SQL Server 2008: Sparse Columns

 

It’s been quite a while since I wrote a blog post on a flight but I happened to be playing with a CTP-6 VPC on the way down to Orlando and thought I’d do the first in a few posts on a cool feature of SQL Server 2008 – Sparse Columns.

One problem in database schema design is how to store heterogenous data types with many properties efficiently. Here’s an example (contrived) scenario – consider a document repository that can store up to 50 different kinds of documents, with a a few common properties (like document type, document name, last modification time) and 20 totally different attributes for each column type. The document repository needs to store the common fields, plus the per-document-type attributes for each document.

[Edit: I had several comments – thank you – that this example is too contrived and that normalization could give some benefit to it – ok- the example is *very* simple to illustrate the concepts involved. Now imagine the same example with thousands of document types and thousands of user-defined attributes per document – normalization is no longer applicable. This is the Sharepoint Server scenario that drives this feature.]
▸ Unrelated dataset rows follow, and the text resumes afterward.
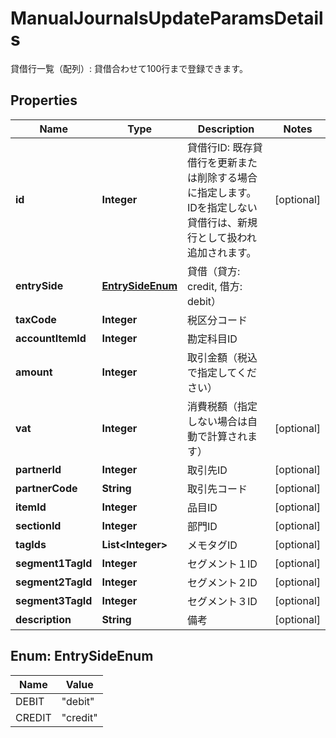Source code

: 

# ManualJournalsUpdateParamsDetails

貸借行一覧（配列）: 貸借合わせて100行まで登録できます。
## Properties

Name | Type | Description | Notes
------------ | ------------- | ------------- | -------------
**id** | **Integer** | 貸借行ID: 既存貸借行を更新または削除する場合に指定します。IDを指定しない貸借行は、新規行として扱われ追加されます。 |  [optional]
**entrySide** | [**EntrySideEnum**](#EntrySideEnum) | 貸借（貸方: credit, 借方: debit） | 
**taxCode** | **Integer** | 税区分コード | 
**accountItemId** | **Integer** | 勘定科目ID | 
**amount** | **Integer** | 取引金額（税込で指定してください） | 
**vat** | **Integer** | 消費税額（指定しない場合は自動で計算されます） |  [optional]
**partnerId** | **Integer** | 取引先ID |  [optional]
**partnerCode** | **String** | 取引先コード |  [optional]
**itemId** | **Integer** | 品目ID |  [optional]
**sectionId** | **Integer** | 部門ID |  [optional]
**tagIds** | **List&lt;Integer&gt;** | メモタグID |  [optional]
**segment1TagId** | **Integer** | セグメント１ID |  [optional]
**segment2TagId** | **Integer** | セグメント２ID |  [optional]
**segment3TagId** | **Integer** | セグメント３ID |  [optional]
**description** | **String** | 備考 |  [optional]



## Enum: EntrySideEnum

Name | Value
---- | -----
DEBIT | &quot;debit&quot;
CREDIT | &quot;credit&quot;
What are some of the options for this in SQL Server 2005?

Single table
Define a table with 1000+ columns to have allow all the document types to be stored in a single table. The first 20 columns could be for the common properties and then each subsequent set of columns stores the attributes for a single document type (e.g. columns 20-39 store the attributes for documents of type 1, columns 40-59 store the attributes for documents of type 2, and so on).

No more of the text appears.